Bukan Karena Gas Air Mata, Korban Meninggal Tragedi Kanjuruhan Karena Berdesakan dan Terinjak-injak
Kadiv Humas Polri Irjen Dedi Prasetyo mengatakan banyak korban mengalami kekurangan oksigen akibat berdesak-desakan hingga terinjak-injak.
TRIBUNJABAR.ID, JAKARTA - Setelah ramai soal gas air mata dalam tragedi Kanjuruhan disebut kedaluarsa, Polri akhirnya buka suara.
Polri membenarkan ada penggunaan gas air mata kedaluwarsa saat tragedi Kanjuruhan, Sabtu (1/10/2022) silam.

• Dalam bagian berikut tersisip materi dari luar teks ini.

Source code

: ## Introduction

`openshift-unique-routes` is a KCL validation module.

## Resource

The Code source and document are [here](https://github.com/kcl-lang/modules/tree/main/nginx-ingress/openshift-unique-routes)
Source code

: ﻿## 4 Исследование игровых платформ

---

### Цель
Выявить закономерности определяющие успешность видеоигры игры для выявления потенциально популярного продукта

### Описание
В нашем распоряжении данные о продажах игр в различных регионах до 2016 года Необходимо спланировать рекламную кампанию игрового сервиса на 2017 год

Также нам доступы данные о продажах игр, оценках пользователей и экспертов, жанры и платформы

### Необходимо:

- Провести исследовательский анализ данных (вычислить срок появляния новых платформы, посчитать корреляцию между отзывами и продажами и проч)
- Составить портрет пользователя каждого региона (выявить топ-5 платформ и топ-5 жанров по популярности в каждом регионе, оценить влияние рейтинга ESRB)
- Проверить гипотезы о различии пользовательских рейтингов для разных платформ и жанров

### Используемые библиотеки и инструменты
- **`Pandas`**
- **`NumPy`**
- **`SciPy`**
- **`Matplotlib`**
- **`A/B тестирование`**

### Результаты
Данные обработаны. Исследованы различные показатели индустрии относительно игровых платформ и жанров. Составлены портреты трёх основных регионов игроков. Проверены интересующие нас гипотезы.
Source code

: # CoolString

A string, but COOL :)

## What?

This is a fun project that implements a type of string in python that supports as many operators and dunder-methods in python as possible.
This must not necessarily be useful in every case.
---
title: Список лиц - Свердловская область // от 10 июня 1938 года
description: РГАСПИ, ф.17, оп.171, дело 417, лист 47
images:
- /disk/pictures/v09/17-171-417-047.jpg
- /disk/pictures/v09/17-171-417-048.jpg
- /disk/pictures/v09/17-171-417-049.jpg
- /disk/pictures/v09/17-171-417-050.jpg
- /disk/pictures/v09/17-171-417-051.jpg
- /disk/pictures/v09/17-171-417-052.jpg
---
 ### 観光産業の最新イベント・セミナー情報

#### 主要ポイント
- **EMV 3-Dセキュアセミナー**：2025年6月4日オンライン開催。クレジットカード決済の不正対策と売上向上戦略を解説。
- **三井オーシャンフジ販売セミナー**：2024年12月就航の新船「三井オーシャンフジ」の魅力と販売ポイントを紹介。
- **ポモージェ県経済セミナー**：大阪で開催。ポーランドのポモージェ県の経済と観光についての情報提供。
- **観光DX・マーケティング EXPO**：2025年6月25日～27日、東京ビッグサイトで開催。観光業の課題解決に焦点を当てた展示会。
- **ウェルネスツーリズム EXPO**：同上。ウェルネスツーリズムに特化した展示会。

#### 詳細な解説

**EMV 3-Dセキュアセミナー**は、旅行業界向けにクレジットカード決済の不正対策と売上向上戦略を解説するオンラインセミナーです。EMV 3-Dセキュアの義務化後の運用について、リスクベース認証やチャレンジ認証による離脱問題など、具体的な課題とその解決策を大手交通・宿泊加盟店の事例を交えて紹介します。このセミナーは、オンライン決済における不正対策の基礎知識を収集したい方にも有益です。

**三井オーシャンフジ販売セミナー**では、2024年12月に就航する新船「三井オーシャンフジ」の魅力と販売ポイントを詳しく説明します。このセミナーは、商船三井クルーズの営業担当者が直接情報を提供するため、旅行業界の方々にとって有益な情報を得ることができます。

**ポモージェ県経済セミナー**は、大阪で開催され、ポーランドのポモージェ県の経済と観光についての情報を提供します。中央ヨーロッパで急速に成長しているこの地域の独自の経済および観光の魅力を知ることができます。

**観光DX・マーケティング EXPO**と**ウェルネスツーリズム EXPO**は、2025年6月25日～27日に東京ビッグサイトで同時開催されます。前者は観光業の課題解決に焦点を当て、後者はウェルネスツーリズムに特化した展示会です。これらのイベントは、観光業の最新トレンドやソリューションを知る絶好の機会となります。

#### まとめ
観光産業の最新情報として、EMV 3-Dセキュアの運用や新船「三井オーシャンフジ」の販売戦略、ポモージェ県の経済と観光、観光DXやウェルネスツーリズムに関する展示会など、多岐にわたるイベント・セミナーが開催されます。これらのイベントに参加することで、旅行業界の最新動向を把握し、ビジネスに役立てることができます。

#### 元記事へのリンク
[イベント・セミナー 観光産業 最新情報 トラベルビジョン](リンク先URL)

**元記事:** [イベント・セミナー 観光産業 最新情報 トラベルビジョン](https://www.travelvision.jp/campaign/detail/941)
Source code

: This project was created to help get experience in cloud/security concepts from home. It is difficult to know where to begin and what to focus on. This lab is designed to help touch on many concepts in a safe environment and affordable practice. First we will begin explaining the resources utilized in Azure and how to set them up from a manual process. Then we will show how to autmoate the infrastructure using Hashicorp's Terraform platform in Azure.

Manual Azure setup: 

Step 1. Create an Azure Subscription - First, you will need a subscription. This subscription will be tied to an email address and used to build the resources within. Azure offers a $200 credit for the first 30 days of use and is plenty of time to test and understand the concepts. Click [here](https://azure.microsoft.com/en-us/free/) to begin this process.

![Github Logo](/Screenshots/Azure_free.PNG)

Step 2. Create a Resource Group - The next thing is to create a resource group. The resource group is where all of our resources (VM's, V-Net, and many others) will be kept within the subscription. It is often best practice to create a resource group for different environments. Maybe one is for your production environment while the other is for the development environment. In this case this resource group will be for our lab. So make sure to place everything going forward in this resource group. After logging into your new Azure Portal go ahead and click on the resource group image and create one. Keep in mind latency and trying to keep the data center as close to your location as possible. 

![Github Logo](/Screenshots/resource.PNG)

Kadiv Humas Polri Irjen Dedi Prasetyo mengatakan gas air mata kedaluwarsa justru kemampuannya akan menurun.
Polri menyebutkan 131 orang korban tewas dalam Tragedi Kanjuruhan disebabkan berdesak-desakan hingga terinjak-injak saat mencoba keluar saat kerusuhan terjadi di dalam Stadion Kanjuruhan Malang, Jawa Timur.

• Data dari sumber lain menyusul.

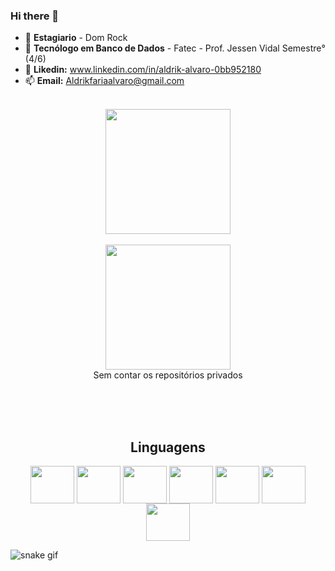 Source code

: ### Hi there 👋


- 🔭 **Estagiario** - Dom Rock
- 🌱 **Tecnólogo em Banco de Dados** - Fatec - Prof. Jessen Vidal Semestre°(4/6)
- 💬 **Likedin:** www.linkedin.com/in/aldrik-alvaro-0bb952180
- 📫 **Email:** Aldrikfariaalvaro@gmail.com


<br>
<div align = "center">
  <a href="https://github.com/Aldrik-Alvaro">
   <img height = "200em" src = "https://github-readme-stats.vercel.app/api?username=Aldrik-Alvaro&show_icons=true&theme=radical&include_all_commits=true&count_private=true" />
  </a>
  </br></br>
  <a href="https://github.com/Aldrik-Alvaro">
   <img height = "200em" src = "https://github-readme-stats.vercel.app/api/top-langs/?username=Aldrik-Alvaro&layout=compact&show_icons=true&theme=radical&include_all_commits=true&count_private=true" />
  </a></br> Sem contar os repositórios privados
  
  </br></br></br>
  <h2 >Linguagens</h2>
</div>

<div align = "center">
   <!--- HTML5 ---><img align = "center" alt = "" height = "60" width = "70" src ="https://cdn.jsdelivr.net/gh/devicons/devicon/icons/html5/html5-original-wordmark.svg"/>
   <!--- CSS3 ---><img align = "center" alt = "" height = "60" width = "70" src ="https://cdn.jsdelivr.net/gh/devicons/devicon/icons/css3/css3-original-wordmark.svg"/> 
   <!--- BOOTSTRAP ---><img align = "center" alt = "" height = "60" width = "70" src ="https://cdn.jsdelivr.net/gh/devicons/devicon/icons/bootstrap/bootstrap-plain-wordmark.svg"/>
  <!--- PHP ---><img align = "center" alt = "" height = "60" width = "70" src ="https://cdn.jsdelivr.net/gh/devicons/devicon/icons/php/php-original.svg"/>
   <!--- JS ---><img align = "center" alt = "" height = "60" width = "70" src="https://cdn.jsdelivr.net/gh/devicons/devicon/icons/javascript/javascript-original.svg"/>
   <!--- ORACLE ---><img align = "center" alt = "" height = "60" width = "70" src ="https://cdn.jsdelivr.net/gh/devicons/devicon/icons/oracle/oracle-original.svg"/>
   <!--- SQL SERVER ---><img align = "center" alt = "" height = "60" width = "70" src="https://cdn.jsdelivr.net/gh/devicons/devicon/icons/microsoftsqlserver/microsoftsqlserver-plain-wordmark.svg"/>
          
          
  </a>
  </br>
</div>

![snake gif](https://raw.githubusercontent.com/Aldrik-Alvaro/Aldrik-Alvaro/output/github-contribution-grid-snake.gif)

Kadiv Humas Polri Irjen Dedi Prasetyo mengatakan banyak korban mengalami kekurangan oksigen akibat berdesak-desakan hingga terinjak-injak.
Hal ini sekaligus membantah korban tewas karena gas air mata.

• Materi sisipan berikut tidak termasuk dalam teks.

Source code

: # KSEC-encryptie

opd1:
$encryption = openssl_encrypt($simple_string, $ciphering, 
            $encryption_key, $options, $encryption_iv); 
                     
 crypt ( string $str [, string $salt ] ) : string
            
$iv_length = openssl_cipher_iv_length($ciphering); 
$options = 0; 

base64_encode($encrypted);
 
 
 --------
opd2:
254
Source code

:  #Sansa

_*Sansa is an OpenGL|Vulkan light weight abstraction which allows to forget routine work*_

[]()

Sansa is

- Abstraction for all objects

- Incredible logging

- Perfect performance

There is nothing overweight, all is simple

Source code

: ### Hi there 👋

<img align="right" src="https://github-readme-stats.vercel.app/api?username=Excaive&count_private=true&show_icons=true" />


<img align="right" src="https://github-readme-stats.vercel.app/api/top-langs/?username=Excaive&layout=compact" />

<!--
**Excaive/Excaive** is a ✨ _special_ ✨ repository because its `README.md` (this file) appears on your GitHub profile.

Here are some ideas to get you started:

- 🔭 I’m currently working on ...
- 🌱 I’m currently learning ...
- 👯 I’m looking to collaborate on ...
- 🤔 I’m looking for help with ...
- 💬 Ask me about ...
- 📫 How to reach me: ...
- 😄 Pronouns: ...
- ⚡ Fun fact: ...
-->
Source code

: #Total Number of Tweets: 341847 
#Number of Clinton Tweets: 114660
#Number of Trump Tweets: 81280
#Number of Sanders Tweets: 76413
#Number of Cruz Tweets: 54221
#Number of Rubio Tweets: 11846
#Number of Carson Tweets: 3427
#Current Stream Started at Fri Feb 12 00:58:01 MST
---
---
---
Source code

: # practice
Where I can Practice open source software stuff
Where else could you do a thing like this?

"Penyebab kematian adalah kekurangan oksigen, karena apa? terjadi berdesak-desakan, terinjak-injak, betumpuk-tumpukan mengakibatkan kekurangan oksigen di pada pintu 13, pintu 11, pintu 14, dan pintu 3. Ini yang jadi korbannya cukup banyak," kata Dedi di Kantornya, Jakarta Selatan, Senin (10/10/2022).
Ia menyatakan panitia penyelenggara diduga tak mematuhi aturan keselamatan dan keamanan yang diatur FIFA.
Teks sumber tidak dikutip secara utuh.